Senin, 31 Desember 2012

Underwater Homeowners Will Work For Lower Pay

More than one in five borrowers have underwater mortgage loans—they owe more than their homes are worth. This causes financial stress and emotional pain, but new research shows that underwater mortgages may also cause homeowners to work for less money. In a working paper from the Federal Reserve Bank of Atlanta, researchers Chris Cunningham and Robert Reed found that all things being equal, having an underwater mortgage causes a 5 percent to 9 percent decline in real wages.

The paper is based on data from 1985 to 2003, but the researchers say it helps explain a perplexing aspect of the current recovery—that corporate earnings have rebounded while wage growth has been weak. If so many homeowners have underwater mortgages—and therefore are not as demanding—employers can hire them for less. The paper finds that for every $10,000 a homeowner’s mortgage loan is underwater, he or she tends to accept 0.7 percent lower pay. The paper doesn’t make clear if this is for unemployed workers looking for a job or for current workers either taking pay cuts or switching jobs.

Cunningham and Reed found that the data don’t support the theory that underwater mortgages make it harder for people to move to a new area in search of a better job. Instead, they say, people take lower paying jobs because they don’t want to default on their mortgage loans. They cite research that has shown that people avoid defaulting for several reasons—including emotional connections to a place, fear of damaged credit scores, and hopes that prices will rebound—and that an underwater loan doesn’t, by itself, cause most people to default. Instead, it takes a secondary shock—like losing a job—to trigger a default. “The value of employment for a worker in a negative equity position is larger than others who have significant housing wealth,” Cunningham and Reed write. Because simply having a job is worth more to them, underwater borrowers will accept lower pay.
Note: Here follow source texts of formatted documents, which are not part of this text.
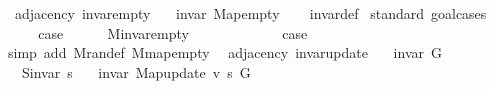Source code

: \begin{isabellebody}
\endisatagproof
{\isafoldproof}%
%
\isadelimproof
\isanewline
%
\endisadelimproof
%
\isadeliminvisible
\isanewline
%
\endisadeliminvisible
%
\isataginvisible
{}\isamarkupfalse%
\ {\isacharparenleft}{\kern0pt}\ adjacency{\isacharparenright}{\kern0pt}\ invar{\isacharunderscore}{\kern0pt}empty{\isacharcolon}{\kern0pt}\isanewline
\ \ \ {\isachardoublequoteopen}invar\ Map{\isacharunderscore}{\kern0pt}empty{\isachardoublequoteclose}%
\endisataginvisible
{\isafoldinvisible}%
%
\isadeliminvisible
\isanewline
%
\endisadeliminvisible
%
\isadelimproof
\ \ %
\endisadelimproof
%
\isatagproof
{}\isamarkupfalse%
\ invar{\isacharunderscore}{\kern0pt}def\isanewline
{}\isamarkupfalse%
\ {\isacharparenleft}{\kern0pt}standard{\isacharcomma}{\kern0pt}\ goal{\isacharunderscore}{\kern0pt}cases{\isacharparenright}{\kern0pt}\isanewline
\ \ \isamarkupfalse%
\ {}\isanewline
\ \ \isamarkupfalse%
\ {\isacharquery}{\kern0pt}case\isanewline
\ \ \ \ \isamarkupfalse%
\ M{\isachardot}{\kern0pt}invar{\isacharunderscore}{\kern0pt}empty\isanewline
\ \ \ \ \isacommand{{\isachardot}{\kern0pt}}\isamarkupfalse%
\isanewline
{}\isamarkupfalse%
\isanewline
\ \ \isamarkupfalse%
\ {}\isanewline
\ \ \isamarkupfalse%
\ {\isacharquery}{\kern0pt}case\isanewline
\ \ \ \ \isamarkupfalse%
\ {\isacharparenleft}{\kern0pt}simp\ add{\isacharcolon}{\kern0pt}\ M{\isachardot}{\kern0pt}ran{\isacharunderscore}{\kern0pt}def\ M{\isachardot}{\kern0pt}map{\isacharunderscore}{\kern0pt}empty{\isacharparenright}{\kern0pt}\isanewline
{}\isamarkupfalse%
%
\endisatagproof
{\isafoldproof}%
%
\isadelimproof
\isanewline
%
\endisadelimproof
%
\isadeliminvisible
\isanewline
%
\endisadeliminvisible
%
\isataginvisible
{}\isamarkupfalse%
\ {\isacharparenleft}{\kern0pt}\ adjacency{\isacharparenright}{\kern0pt}\ invar{\isacharunderscore}{\kern0pt}update{\isacharcolon}{\kern0pt}\isanewline
\ \ \ {\isachardoublequoteopen}invar\ G{\isachardoublequoteclose}\isanewline
\ \ \ {\isachardoublequoteopen}S{\isachardot}{\kern0pt}invar\ s{\isachardoublequoteclose}\isanewline
\ \ \ {\isachardoublequoteopen}invar\ {\isacharparenleft}{\kern0pt}Map{\isacharunderscore}{\kern0pt}update\ v\ s\ G{\isacharparenright}{\kern0pt}{\isachardoublequoteclose}%
\endisataginvisible
{\isafoldinvisible}%
%
\isadeliminvisible
\isanewline
%
\endisadeliminvisible

\end{isabellebody}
The downturn has caused economists to revisit the idea of “sticky wages” and why even in times of high unemployment, people don’t accept lower pay. “Actual cuts in nominal wages happen only rarely and under great pressure,” Paul Krugman wrote this summer. Some argue that unemployed workers should take lower-paying jobs to help clear the market and get the economy producing. Krugman, however, says that the sticky-wage phenomenon is generally good for the U.S. because it counters deflation.

Cunningham and Reed worry that the lower pay for underwater homeowners can create “a significant negative feedback loop—house price depreciation leads to lower wages, and in turn, lower wages lead to greater housing losses.” In essence, a double whammy for struggling borrowers.